Inspirados por este ejemplo, hay jóvenes
(y a veces personas mayores) que comienzan a contemplar los valores
y la inconmensurable necesidad de la vida sacerdotal. En este marco
están más abiertos y preparados para la moción
del Espíritu Santo que los puede llamar para ir y ver más
sobre esta vida por sus propios medios (Cf. Jn 1, 39).

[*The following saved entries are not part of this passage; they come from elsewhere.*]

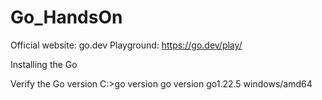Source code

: # Go_HandsOn

Official website: go.dev
Playground: https://go.dev/play/

Installing the Go

Verify the Go version
C:\>go version
go version go1.22.5 windows/amd64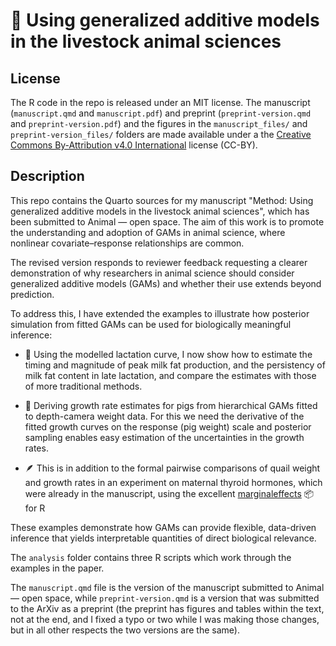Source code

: # 📝 Using generalized additive models in the livestock animal sciences

## License

The R code in the repo is released under an MIT license. The manuscript (`manuscript.qmd` and `manuscript.pdf`) and preprint (`preprint-version.qmd` and `preprint-version.pdf`) and the figures in the `manuscript_files/` and `preprint-version_files/` folders are made available under a the [Creative Commons By-Attribution v4.0 International](https://creativecommons.org/licenses/by/4.0/legalcode.en) license (CC-BY).

## Description

This repo contains the Quarto sources for my manuscript "Method: Using generalized additive models in the livestock animal sciences", which has been submitted to Animal &mdash; open space. The aim of this work is to promote the understanding and adoption of GAMs in animal science, where nonlinear covariate–response relationships are common.

The revised version responds to reviewer feedback requesting a clearer demonstration of why researchers in animal science should consider generalized additive models (GAMs) and whether their use extends beyond prediction.

To address this, I have extended the examples to illustrate how posterior simulation from fitted GAMs can be used for biologically meaningful inference:

* 🐄 Using the modelled lactation curve, I now show how to estimate the timing and magnitude of peak milk fat production, and the persistency of milk fat content in late lactation, and compare the estimates with those of more traditional methods.

* 🐖 Deriving growth rate estimates for pigs from hierarchical GAMs fitted to depth-camera weight data. For this we need the derivative of the fitted growth curves on the response (pig weight) scale and posterior sampling enables easy estimation of the uncertainties in the growth rates.

* 🪶 This is in addition to the formal pairwise comparisons of quail weight and growth rates in an experiment on maternal thyroid hormones, which were already in the manuscript, using the excellent [marginaleffects](https://marginaleffects.com/) 📦 for R

These examples demonstrate how GAMs can provide flexible, data-driven inference that yields interpretable quantities of direct biological relevance.

The `analysis` folder contains three R scripts which work through the examples in the paper.

The `manuscript.qmd` file is the version of the manuscript submitted to Animal &mdash; open space, while `preprint-version.qmd` is a version that was submitted to the ArXiv as a preprint (the preprint has figures and tables within the text, not at the end, and I fixed a typo or two while I was making those changes, but in all other respects the two versions are the same).
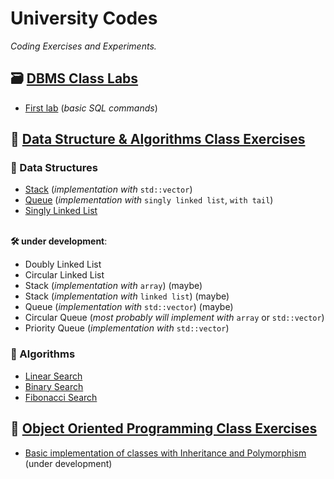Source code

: # University Codes

*Coding Exercises and Experiments.*

## 🗃️ [DBMS Class Labs](https://github.com/aniruddhapaik/university-code/tree/main/DBMS%20Class%20Labs)

- [First lab](https://github.com/aniruddhapaik/university-code/blob/main/DBMS%20Class%20Labs/First%20Lab%20Basic%20Commands.sql) (*basic SQL commands*)

## 📐 [Data Structure & Algorithms Class Exercises](https://github.com/aniruddhapaik/university-code/tree/main/DSA%20Class%20Exercises)

### 💾 Data Structures

- [Stack](https://github.com/aniruddhapaik/university-code/blob/main/DSA%20Class%20Exercises/stackwitharray.cpp) (*implementation with* `std::vector`)
- [Queue](https://github.com/aniruddhapaik/university-code/blob/main/DSA%20Class%20Exercises/queuewithlist.cpp) (*implementation with* `singly linked list`, `with tail`)
- [Singly Linked List](https://github.com/aniruddhapaik/university-code/tree/main/DSA%20Class%20Exercises/Data%20Structures/Linked%20Lists)
</br></br>

**🛠️ under development**:

- Doubly Linked List
- Circular Linked List
- Stack (*implementation with* `array`) (maybe)
- Stack (*implementation with* `linked list`) (maybe)
- Queue (*implementation with* `std::vector`) (maybe)
- Circular Queue (*most probably will implement with* `array` or `std::vector`)
- Priority Queue (*implementation with* `std::vector`)

### 📑 Algorithms

- [Linear Search](https://github.com/aniruddhapaik/university-code/blob/main/DSA%20Class%20Exercises/linearsearch.cpp)
- [Binary Search](https://github.com/aniruddhapaik/university-code/blob/main/DSA%20Class%20Exercises/binarysearch.cpp)
- [Fibonacci Search](https://github.com/aniruddhapaik/university-code/blob/main/DSA%20Class%20Exercises/fibonaccisearch.cpp)

## 📇 [Object Oriented Programming Class Exercises](https://github.com/aniruddhapaik/university-code/tree/main/OOP%20Class%20Exercises)

- [Basic implementation of classes with Inheritance and Polymorphism](https://github.com/aniruddhapaik/university-code/blob/main/OOP%20Class%20Exercises/polyinherit.cpp) (under development)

Entender el significado de estas mociones exige
discernimiento. Aquí también la parroquia
puede desempeñar un papel importante en la ayuda
para que se exploren otras posibilidades y estilos de vida. También
los puede llevar a un mayor compromiso con la parroquia. El párroco
es a menudo el primero que reconoce las semillas de una vocación
sacerdotal en un joven. Esto se debe a que él mismo ha tenido
que dar forma también a su propia llamada antes de entrar
en el seminario. Los sacerdotes, sin embargo, deben ser cuidadosos
para no proyectar sus opiniones y deseos. Su papel no es controlar
sino confiar en Dios ayudando a esos jóvenes a explorar sus
vocaciones, sean cuáles sean. Esto implica que no debe haber
ni imposición de la voluntad propia ni una mera pasividad
de dar solo un espacio espiritual. Sino más bien, exige un
papel activo mediante el acompañamiento y el ánimo
a aquellos que sienten que el Señor los está llamando
al ministerio sacerdotal.
Esta tarea de guía vocacional
no es la tarea de unos pocos especialistas, o de los que se ‘llevan
bien con los jóvenes’. Es responsabilidad de
cada párroco. Cada uno lo hará a su forma
y estilo. Ha de ser verdad que casi todos los sacerdotes han inspirado
al menos a una persona a seguir sus pasos. Algunas veces no hayamos
conseguido nutrir esa inspiración. Como Pedro podemos decir
que hemos pescado poco. Es Jesús quien nos muestra cómo
echar las redes para obtener una gran pesca (Lc 5).